Role of intravenous insulin therapy in critically ill patients.

作者信息

Van den Berghe Greet H

机构信息

Department of Intensive Care Medicine, Catholic University of Leuven, B-3000 Leuven, Belgium.

出版信息

Endocr Pract. 2004 Mar-Apr;10 Suppl 2:17-20. doi: 10.4158/EP.10.S2.17.

Abstract

OBJECTIVE

To summarize the novel evidence for maintaining normoglycemia with intensive insulin therapy during intensive care in critically ill patients, with or without diabetes, in the surgical intensive-care unit.

RESULTS

Although the association between hyperglycemia and adverse outcomes of trauma or surgical procedures necessitating intensive care was known, only one intervention study has investigated the causality of this association.

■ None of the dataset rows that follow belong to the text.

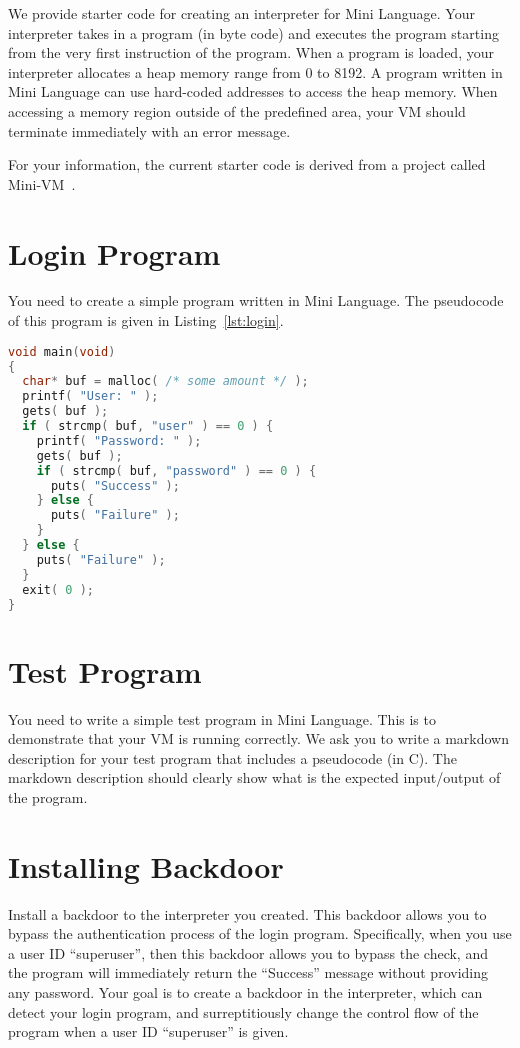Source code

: \documentclass[a4paper, 11pt]{article}
\theoremstyle{definition}
\begin{document}
{We provide starter code for creating an interpreter for Mini Language.
Your interpreter takes in a program (in byte code) and executes the
program starting from the very first instruction of the program. When
a program is loaded, your interpreter allocates a heap memory range
from 0 to 8192. A program written in Mini Language can use hard-coded
addresses to access the heap memory. When accessing a memory region
outside of the predefined area, your VM should terminate immediately
with an error message.

For your information, the current starter code is derived from a
project called Mini-VM~\cite{minivm}.

\section{Login Program}

You need to create a simple program written in Mini Language. The
pseudocode of this program is given in Listing~\ref{lst:login}.

\begin{lstlisting}[language=C,
                   caption={Pseudocode for Login Program.},
                   label=lst:login,
                   basicstyle=\footnotesize\ttfamily]
void main(void)
{
  char* buf = malloc( /* some amount */ );
  printf( "User: " );
  gets( buf );
  if ( strcmp( buf, "user" ) == 0 ) {
    printf( "Password: " );
    gets( buf );
    if ( strcmp( buf, "password" ) == 0 ) {
      puts( "Success" );
    } else {
      puts( "Failure" );
    }
  } else {
    puts( "Failure" );
  }
  exit( 0 );
}
\end{lstlisting}

\section{Test Program}

You need to write a simple test program in Mini Language. This is to
demonstrate that your VM is running correctly. We ask you to write a
markdown description for your test program that includes a pseudocode
(in C). The markdown description should clearly show what is the
expected input/output of the program.

\section{Installing Backdoor}

Install a backdoor to the interpreter you created. This backdoor
allows you to bypass the authentication process of the login program.
Specifically, when you use a user ID ``superuser'', then this backdoor
allows you to bypass the check, and the program will immediately
return the ``Success'' message without providing any password. Your
goal is to create a backdoor in the interpreter, which can detect your
login program, and surreptitiously change the control flow of the
program when a user ID ``superuser'' is given.

}
\end{document}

This study showed that tight blood glucose control with insulin, aiming for strict normoglycemia (80 to 110 mg/dL or 4.5 to 6.1 mmol/L) during intensive care, dramatically decreased morbidity and mortality. The clinical benefits were present whether or not patients had previously diagnosed diabetes, and they seemed independent of severity and type of critical illness. Multivariate logistic regression analysis indicated that metabolic control, rather than insulin dose per se, statistically explains the beneficial effects of intensive insulin therapy on outcomes of critical illness. Other metabolic effects besides blood glucose control, however, such as normalization of dyslipidemia, and immunologic effects, such as suppression of excessive inflammation and improvement of macrophage function, accompany glycemic control in critically ill patients. These effects seem to surpass the level of glycemic control in explaining the clinical benefits of intensive insulin therapy on sepsis, organ failure, and death. Ongoing studies are attempting to clarify the mechanisms that underlie the beneficial effects of this simple and cost-saving intervention.

CONCLUSION

The available evidence favors targeting normoglycemia (blood glucose levels of less than 110 mg/dL or 6.1 mmol/L) by insulin infusion in all adult surgical intensive-care patients. Whether these findings are applicable to nonsurgical intensive-care or to pediatric patients in the intensive care unit remains unclear.

摘要

目的

总结在外科重症监护病房中,对患有或未患有糖尿病的重症患者进行重症监护期间,强化胰岛素治疗维持血糖正常的新证据。

结果

虽然高血糖与需要重症监护的创伤或外科手术不良结局之间的关联已为人所知,但仅有一项干预研究调查了这种关联的因果关系。该研究表明,在重症监护期间通过胰岛素严格控制血糖,目标是实现严格的血糖正常(80至110mg/dL或4.5至6.1mmol/L),可显著降低发病率和死亡率。无论患者先前是否被诊断患有糖尿病,均有临床获益,且这些获益似乎与危重病的严重程度和类型无关。多因素逻辑回归分析表明,代谢控制而非胰岛素剂量本身在统计学上解释了强化胰岛素治疗对危重病结局的有益作用。然而,除血糖控制外的其他代谢效应,如血脂异常的正常化,以及免疫效应,如过度炎症的抑制和巨噬细胞功能的改善,在重症患者中伴随血糖控制出现。在解释强化胰岛素治疗对脓毒症、器官衰竭和死亡的临床获益方面,这些效应似乎超过了血糖控制水平。正在进行的研究试图阐明这种简单且成本节约的干预措施有益作用的潜在机制。

结论

现有证据支持对所有成年外科重症监护患者通过胰岛素输注将血糖目标设定为正常(血糖水平低于110mg/dL或6.1mmol/L)。这些发现是否适用于非外科重症监护或重症监护病房中的儿科患者仍不清楚。